Der Bundesligaprofi aus der Pfalz spielt eine interessante Doppelrolle. Vilmos Orbán, Defensivmann bei RB Leipzig, ist Abwehrchef und Torjäger. Der 28-jährige Leipziger hat neben seinen Qualitäten im Verteidigen in seinen 20 Länderspielen für Ungarn seit 2018 fünf Tore erzielt; mehr sind in der Ära des aktuellen Trainers Marco Rossi nur Kapitän Ádám Szalai gelungen, nämlich 8.

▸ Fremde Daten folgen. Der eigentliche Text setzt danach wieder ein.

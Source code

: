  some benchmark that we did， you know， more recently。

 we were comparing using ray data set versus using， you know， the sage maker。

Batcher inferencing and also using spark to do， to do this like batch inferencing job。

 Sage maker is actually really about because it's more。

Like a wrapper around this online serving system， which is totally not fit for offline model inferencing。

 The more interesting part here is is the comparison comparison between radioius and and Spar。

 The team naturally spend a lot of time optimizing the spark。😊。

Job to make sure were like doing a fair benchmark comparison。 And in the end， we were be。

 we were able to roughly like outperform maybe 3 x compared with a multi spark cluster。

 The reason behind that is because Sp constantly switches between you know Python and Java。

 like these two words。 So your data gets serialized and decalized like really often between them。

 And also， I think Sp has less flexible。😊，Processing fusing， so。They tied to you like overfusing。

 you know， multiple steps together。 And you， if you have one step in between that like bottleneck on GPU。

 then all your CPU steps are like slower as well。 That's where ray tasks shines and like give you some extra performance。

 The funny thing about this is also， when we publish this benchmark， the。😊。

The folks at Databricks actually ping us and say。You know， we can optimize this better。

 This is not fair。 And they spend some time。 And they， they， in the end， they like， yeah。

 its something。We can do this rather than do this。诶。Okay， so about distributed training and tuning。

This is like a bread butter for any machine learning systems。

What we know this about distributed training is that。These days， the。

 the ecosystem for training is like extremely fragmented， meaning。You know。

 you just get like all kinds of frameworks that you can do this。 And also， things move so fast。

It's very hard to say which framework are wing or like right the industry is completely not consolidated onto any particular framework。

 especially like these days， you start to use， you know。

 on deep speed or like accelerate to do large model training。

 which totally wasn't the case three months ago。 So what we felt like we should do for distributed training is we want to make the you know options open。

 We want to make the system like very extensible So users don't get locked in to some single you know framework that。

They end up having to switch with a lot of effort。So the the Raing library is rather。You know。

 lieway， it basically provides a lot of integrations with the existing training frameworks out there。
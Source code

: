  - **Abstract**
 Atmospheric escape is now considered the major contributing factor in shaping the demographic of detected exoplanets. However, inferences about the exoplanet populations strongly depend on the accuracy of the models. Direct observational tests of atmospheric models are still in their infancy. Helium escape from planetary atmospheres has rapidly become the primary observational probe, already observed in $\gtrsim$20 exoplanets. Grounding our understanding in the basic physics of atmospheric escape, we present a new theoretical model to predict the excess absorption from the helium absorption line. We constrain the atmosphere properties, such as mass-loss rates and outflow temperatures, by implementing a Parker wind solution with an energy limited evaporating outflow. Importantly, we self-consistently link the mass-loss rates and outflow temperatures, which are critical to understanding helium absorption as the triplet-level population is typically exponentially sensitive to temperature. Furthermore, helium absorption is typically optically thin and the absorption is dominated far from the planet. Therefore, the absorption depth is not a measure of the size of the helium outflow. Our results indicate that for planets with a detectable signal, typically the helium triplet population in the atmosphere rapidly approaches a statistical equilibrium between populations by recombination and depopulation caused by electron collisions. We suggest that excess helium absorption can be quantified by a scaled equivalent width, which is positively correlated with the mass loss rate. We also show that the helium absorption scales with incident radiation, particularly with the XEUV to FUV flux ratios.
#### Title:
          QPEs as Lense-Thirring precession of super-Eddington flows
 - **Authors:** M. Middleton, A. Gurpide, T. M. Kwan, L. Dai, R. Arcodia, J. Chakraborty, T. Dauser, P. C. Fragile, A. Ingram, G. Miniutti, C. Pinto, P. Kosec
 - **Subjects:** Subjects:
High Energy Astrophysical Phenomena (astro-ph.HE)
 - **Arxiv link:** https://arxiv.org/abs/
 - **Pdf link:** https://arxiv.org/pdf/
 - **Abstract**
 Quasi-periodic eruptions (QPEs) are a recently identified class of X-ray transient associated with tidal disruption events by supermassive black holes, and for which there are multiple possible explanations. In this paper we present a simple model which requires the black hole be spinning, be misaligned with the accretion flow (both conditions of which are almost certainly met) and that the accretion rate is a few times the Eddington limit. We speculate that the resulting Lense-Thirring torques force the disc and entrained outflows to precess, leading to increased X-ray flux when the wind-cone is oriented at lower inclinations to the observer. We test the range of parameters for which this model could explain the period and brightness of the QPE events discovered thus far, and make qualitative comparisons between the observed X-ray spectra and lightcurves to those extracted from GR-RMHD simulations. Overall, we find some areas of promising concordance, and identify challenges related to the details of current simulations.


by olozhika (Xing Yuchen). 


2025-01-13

Kaum jemand nennt den in Kaiserslautern geborenen Orbán mit seinem kompletten Vornamen, der identisch ist mit dem seines ungarischen Vaters. Die Ungarn verniedlichen „Vilmos“ gern zu „Vili“ und das klingt genauso wie „Willi“. Seine Mutter ist Deutsche, Willi spielte auch in der deutschen U21-Nationalelf, spricht wesentlich besser Deutsch als Ungarisch. „Aber für die Kommandos auf dem Spielfeld reicht es“, sagt er. „Die nötigen Vokalen hat mir Peter Gulácsi an die Hand gegeben.“ Torwart Gulácsi ist sein Klubkamerad in Leipzig.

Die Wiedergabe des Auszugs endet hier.